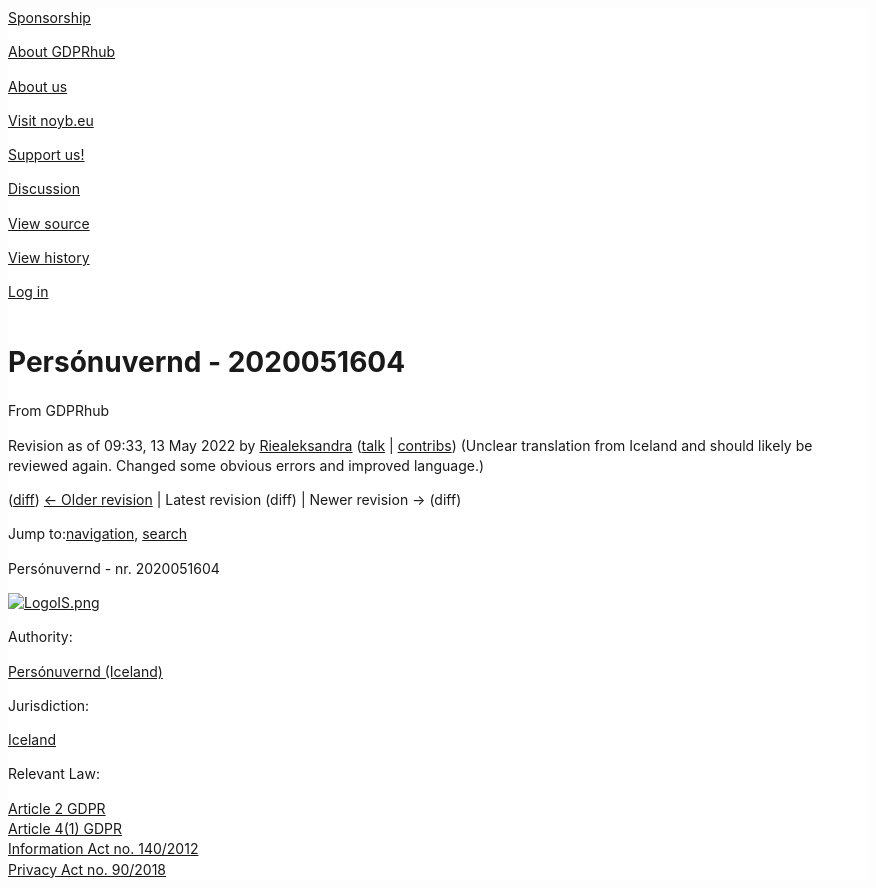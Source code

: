 [Sponsorship](/index.php?title=GDPRhub_Sponsorship)

[About GDPRhub](#)

[About us](/index.php?title=About_GDPRhub)

[Visit noyb.eu](https://www.noyb.eu)

[Support us!](https://www.noyb.eu/support)

[](# "Page tools")

[Discussion](/index.php?title=Talk:Pers%C3%B3nuvernd_-_2020051604&action=edit&redlink=1 "Discussion about the content page (page does not exist) [t]")

[View source](/index.php?title=Pers%C3%B3nuvernd_-_2020051604&action=edit "This page is protected.
You can view its source [e]")

[View history](/index.php?title=Pers%C3%B3nuvernd_-_2020051604&action=history "Past revisions of this page [h]")

[](# "You are not logged in.")

[Log in](/index.php?title=Special:UserLogin&returnto=Pers%C3%B3nuvernd+-+2020051604&returntoquery=oldid%3D25850 "You are encouraged to log in; however, it is not mandatory [o]")

# Persónuvernd - 2020051604

From GDPRhub

Revision as of 09:33, 13 May 2022 by [Riealeksandra](/index.php?title=User:Riealeksandra "User:Riealeksandra") ([talk](/index.php?title=User_talk:Riealeksandra&action=edit&redlink=1 "User talk:Riealeksandra (page does not exist)") | [contribs](/index.php?title=Special:Contributions/Riealeksandra "Special:Contributions/Riealeksandra")) (Unclear translation from Iceland and should likely be reviewed again. Changed some obvious errors and improved language.)

([diff](/index.php?title=Pers%C3%B3nuvernd_-_2020051604&diff=prev&oldid=25850 "Persónuvernd - 2020051604")) [← Older revision](/index.php?title=Pers%C3%B3nuvernd_-_2020051604&direction=prev&oldid=25850 "Persónuvernd - 2020051604") | Latest revision (diff) | Newer revision → (diff)

Jump to:[navigation](#mw-navigation), [search](#p-search)

Persónuvernd - nr. 2020051604

[![LogoIS.png](/images/thumb/7/7d/LogoIS.png/250px-LogoIS.png)](/index.php?title=File:LogoIS.png)

Authority:

[Persónuvernd (Iceland)](/index.php?title=Pers%C3%B3nuvernd_\(Iceland\) "Persónuvernd (Iceland)")

Jurisdiction:

[Iceland](/index.php?title=Category:Iceland "Category:Iceland")

Relevant Law:

[Article 2 GDPR](/index.php?title=Article_2_GDPR "Article 2 GDPR")  
[Article 4(1) GDPR](/index.php?title=Article_4_GDPR#1 "Article 4 GDPR")  
[Information Act no. 140/2012](http://ilo.org/dyn/natlex/natlex4.detail?p_lang=en&p_isn=95342&p_count=96232)  
[Privacy Act no. 90/2018](https://www.personuvernd.is/media/uncategorized/Act_No_90_2018_on_Data_Protection_and_the_Processing_of_Personal_Data.pdf)
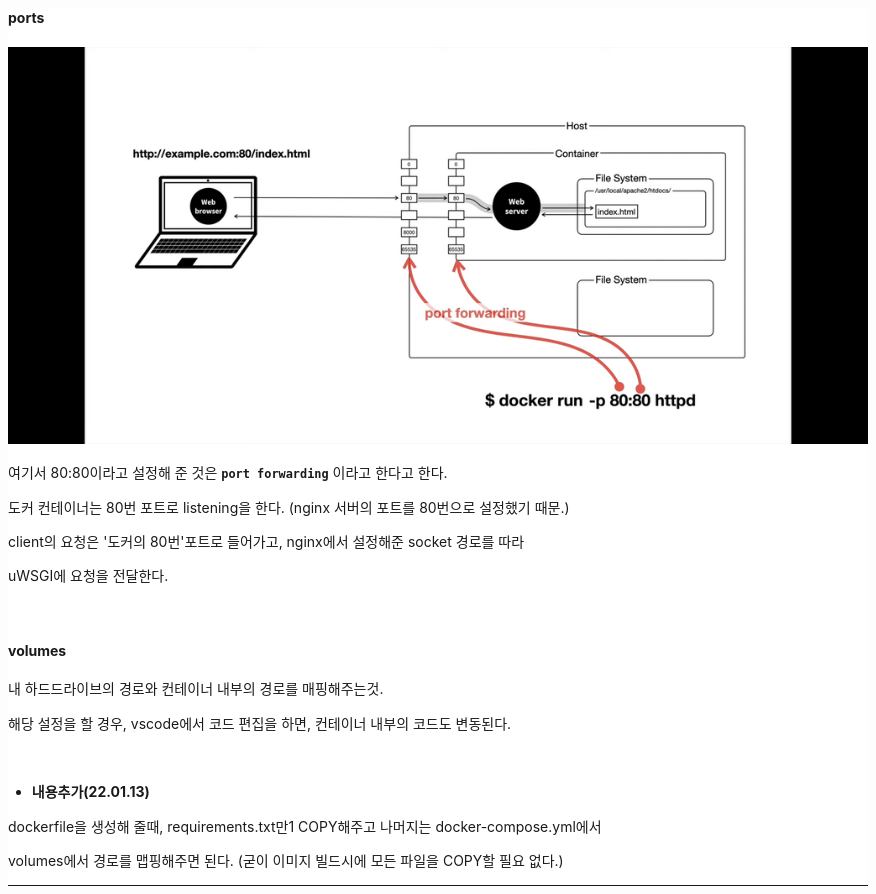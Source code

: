 #### **ports**

<img src="/assets/img/django/docker_network.png">

여기서 80:80이라고 설정해 준 것은 **`port forwarding`** 이라고 한다고 한다.

도커 컨테이너는 80번 포트로 listening을 한다. (nginx 서버의 포트를 80번으로 설정했기 때문.)

client의 요청은 '도커의 80번'포트로 들어가고, nginx에서 설정해준 socket 경로를 따라 

uWSGI에 요청을 전달한다.

<br>

#### **volumes**

내 하드드라이브의 경로와 컨테이너 내부의 경로를 매핑해주는것.

해당 설정을 할 경우, vscode에서 코드 편집을 하면, 컨테이너 내부의 코드도 변동된다.

<br>

- **내용추가(22.01.13)**

dockerfile을 생성해 줄때, requirements.txt만1 COPY해주고 나머지는 docker-compose.yml에서

volumes에서 경로를 맵핑해주면 된다. (굳이 이미지 빌드시에 모든 파일을 COPY할 필요 없다.) 

---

====================

Work instructions: Could you work out how many lines above contain the string "exist"? Answer with the number only.

Task output: 2